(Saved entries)
=== Begin Enclosure ===

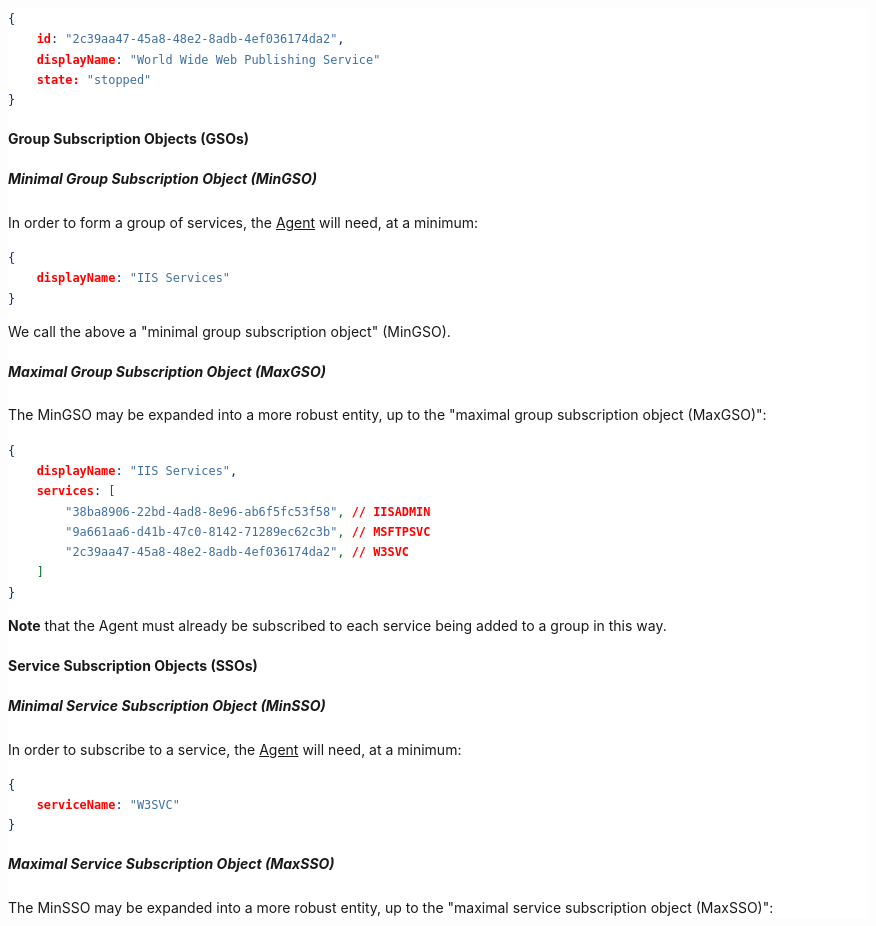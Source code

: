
 ```json
{
	id: "2c39aa47-45a8-48e2-8adb-4ef036174da2",
	displayName: "World Wide Web Publishing Service"
	state: "stopped"
}
```
#### Group Subscription Objects (GSOs) ####

##### Minimal Group Subscription Object (MinGSO) #####

In order to form a group of services, the [Agent][agent] will need, at a minimum:

```json
{
	displayName: "IIS Services"
}
```

We call the above a "minimal group subscription object" (MinGSO).

##### Maximal Group Subscription Object (MaxGSO) #####

The MinGSO may be expanded into a more robust entity, up to the "maximal group subscription object (MaxGSO)":

```json
{
	displayName: "IIS Services",
	services: [
		"38ba8906-22bd-4ad8-8e96-ab6f5fc53f58", // IISADMIN
		"9a661aa6-d41b-47c0-8142-71289ec62c3b", // MSFTPSVC
		"2c39aa47-45a8-48e2-8adb-4ef036174da2", // W3SVC
	]
}
```

**Note** that the Agent must already be subscribed to each service being added to a group in this way.

#### Service Subscription Objects (SSOs) ####

##### Minimal Service Subscription Object (MinSSO) #####

In order to subscribe to a service, the [Agent][agent] will need, at a minimum:

```json
{
	serviceName: "W3SVC"
}
```

##### Maximal Service Subscription Object (MaxSSO) #####

The MinSSO may be expanded into a more robust entity, up to the "maximal service subscription object (MaxSSO)":


[WIP-badge]: https://img.shields.io/static/v1?label=WIP:&message=Work-in-Progress&color=blueviolet "This draft is a work in progress and is being provided for information purposes only.&#10;&#10;Because it is a work in progress, there are parts that are either missing or will be revised; the content will change. &#10;&#10;Please, do not cite without the author’s permission."
[agent]: design-overview.md#agent "ServiceSentry Agent"
[client]: design-overview.md#client "ServiceSentry Client"
[$expand]: http://docs.oasis-open.org/odata/odata/v4.01/odata-v4.01-part2-url-conventions.html#sec_SystemQueryOptionexpand
[dsto]: #display-state-transfer-object-DSTO "Display State Transfer Object"
[gso]: #group-subscription-objects-GSOs "Group Subscription Object"
[msto]: #minimal-state-transfer-object-MSTO "Minimal State Transfer Object"
[odata]: https://www.odata.org/documentation/
[sso]: #service-subscription-objects-SSOs "Service Subscription Object"
[warden]: design-overview.md#warden "ServiceSentry Warden"
[wdsto]: #warden-display-state-transfer-object-WDSTO "Warden Display State Transfer Object"
[wsto]: #warden-state-transfer-object-WSTO "Warden State Transfer Object"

=== End Enclosure ===

Write only the number of lines in the data where the string "SSOs" can be found.

— Result —
2